If you are lucky, you will see them before you smell them, but the sight may be just as disconcerting as the odor. Stinkhorns have to be the most disgusting fungi on the planet. Their shocking shape, and often lurid color, is only the beginning. Looking for all the world like the male organ in vegetable form, they also smell like rotting carrion. Nice. That disgusting smell is, of course, designed to attract flies and other bugs that like that sort of thing. They walk all over the slimy head of the stinkhorn and fly off with the spores it bore to sow another patch. They, like many mushrooms, grow from decaying wood, so they can appear almost anywhere and any time that the conditions of moisture and warmth are right. Their rate of growth is nothing short of phenomenal, too. A stinkhorn can emerge from its egg-like underground precursor in just an hour or two.
There’s nothing inherently evil about stinkhorns, although throughout human history they have been accused of dastardly influences. One other common name is devil’s dipstick and they were thought to be evidence of his presence. Witches, too, were accused of causing their appearance. In Germany, they were thought to occur in the forest where deer had rutted. On the flip side, they have also been seen as an aphrodisiac and prescribed as a cure for male problems and other diseases such as rheumatism.

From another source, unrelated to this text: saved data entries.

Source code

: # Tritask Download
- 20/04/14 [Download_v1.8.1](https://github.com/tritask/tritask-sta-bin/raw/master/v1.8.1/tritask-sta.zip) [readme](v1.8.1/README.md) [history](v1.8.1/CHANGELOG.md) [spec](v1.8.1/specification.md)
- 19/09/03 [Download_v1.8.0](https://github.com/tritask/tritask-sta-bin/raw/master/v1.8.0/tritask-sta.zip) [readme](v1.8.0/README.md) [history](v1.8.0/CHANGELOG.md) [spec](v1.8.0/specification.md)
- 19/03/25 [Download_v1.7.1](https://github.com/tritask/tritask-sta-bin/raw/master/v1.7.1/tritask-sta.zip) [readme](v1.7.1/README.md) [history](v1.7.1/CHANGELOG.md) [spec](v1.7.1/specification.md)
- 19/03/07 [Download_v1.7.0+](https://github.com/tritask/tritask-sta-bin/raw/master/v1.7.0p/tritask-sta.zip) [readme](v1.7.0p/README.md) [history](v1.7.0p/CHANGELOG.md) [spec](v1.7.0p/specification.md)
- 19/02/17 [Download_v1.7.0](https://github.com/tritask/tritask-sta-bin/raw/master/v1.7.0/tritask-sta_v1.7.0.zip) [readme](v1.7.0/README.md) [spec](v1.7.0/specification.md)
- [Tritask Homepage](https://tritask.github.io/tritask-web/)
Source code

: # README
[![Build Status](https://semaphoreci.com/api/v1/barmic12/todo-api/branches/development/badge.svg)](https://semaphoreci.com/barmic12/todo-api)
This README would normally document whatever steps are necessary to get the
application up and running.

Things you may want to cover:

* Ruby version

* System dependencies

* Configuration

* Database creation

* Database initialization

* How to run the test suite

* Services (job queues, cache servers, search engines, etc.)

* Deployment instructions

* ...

That many of them are edible is generally not known. In Asia, one species of stinkhorn is highly prized. It is consumed fresh or can be found dried in specialty grocers. The underground “egg” that the mushroom emerges from, also known as the “devil’s balls” (we just can’t get away from these allusions), is said to be somewhat gelatinous and tasty when sliced and fried in butter (well, what isn’t, right?). At least the smell should not be so unpleasant if harvested at that stage. Puritanical types might be tempted to root them out as soon as they appear, but they really are quite fascinating and only last for a few days before withering back into the mulch.